Here’s my two pence:
The key to the argument used in the blog seems to be on the relative merits of the ‘grid-iron’ planning layout: Addis Ababa is grid-iron, Guangzhou is not. Does this mean the former is better designed? Not necessarily. Beijing’s block approach to the main roads has both good and bad points. On the one hand the city is conveniently divided up for political purposes, the local government use this pretty efficiently with representatives in each of the areas, and it can help to establish neighbourhoods where areas are delimited by roads. It is also relatively simple to orientate yourself in the city using the road names, and heavy duty transport in and out of the city can do so along the major axis roads and round ring roads (of which there are many). On the flip side by forcing people onto a few major roads, as the number of road users increase these roads become increasingly congested.
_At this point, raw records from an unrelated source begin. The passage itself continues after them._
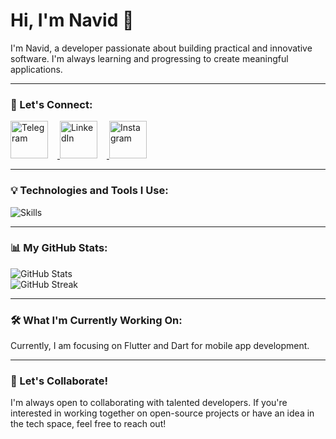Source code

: # Hi, I'm Navid 👋

I'm Navid, a developer passionate about building practical and innovative software. I'm always learning and progressing to create meaningful applications.

---

### 💬 Let's Connect:

<p align="left">
  <a href="https://t.me/Na7iDd" target="_blank">
    <img src="https://img.icons8.com/color/80/000000/telegram-app.png" alt="Telegram" width="60" height="60" style="margin-right:15px;"/>
  </a>
  <a href="https://linkedin.com/in/navidafzali" target="_blank">
    <img src="https://img.icons8.com/color/80/000000/linkedin.png" alt="LinkedIn" width="60" height="60" style="margin-right:15px;"/>
  </a>
  <a href="https://instagram.com/na7id_afzali" target="_blank">
    <img src="https://img.icons8.com/fluency/80/000000/instagram-new.png" alt="Instagram" width="60" height="60"/>
  </a>
</p>

---

### 💡 Technologies and Tools I Use:

<p align="left">
  <img src="https://skillicons.dev/icons?i=dart,flutter,python,git,github" alt="Skills">
</p>

---

### 📊 My GitHub Stats:

<p align="left">
  <img src="https://github-readme-stats.vercel.app/api?username=7Na7iD7&show_icons=true&theme=radical&hide_title=true&count_private=true" alt="GitHub Stats">
  <br>
  <img src="https://github-readme-streak-stats.herokuapp.com/?user=7Na7iD7&theme=radical" alt="GitHub Streak">
</p>

---

### 🛠️ What I'm Currently Working On:

Currently, I am focusing on Flutter and Dart for mobile app development.

---

### 🚀 Let's Collaborate!

I'm always open to collaborating with talented developers. If you're interested in working together on open-source projects or have an idea in the tech space, feel free to reach out!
Plus if an accident happens on them then it can cause chaos (I think we’ve all seen that, especially on the Airport express), this problem is excacerbated with increasing traffic.
But aside from the roads, for a city of 13 million people the city is prety well developed. There are a number of large parks around the city; Chaoyang, Ritan, Jingshan, Tiantan etc, all of which are pumping out oxygen. Meanwhile the underground has expanded, and now covers more of the central city (outside of the 5th ring road it admittedly gets more chaotic). Manhattan and Washington DC in the USA also operate a similar grid system and that has not been a major problem for them.
So to cut to the point, the problem with Beijings planning is not so much with its layout, as the sudden and drastic change to its population. There are now more cars on the road than ever before (1,200 new cars a day in fact) and the old grid system, which has slowly been implemented sover the past 40-50 years just can’t keep up with those numbers. It is this which makes Beijing so stressful to get around by car and which (partly) causes the equally demoralising air pollution.
Beijing’s planning problem therefore was not seeing the rise of Beijingers. It is not the first city in the world to have fallen into this trap.
P.S On an altogether different note, Patrick Swayze of Dirty Dancing, Ghost fame (and to a lesser extend Point Break) died last week; ‘nobody puts Baby in a corner’.. How Sad.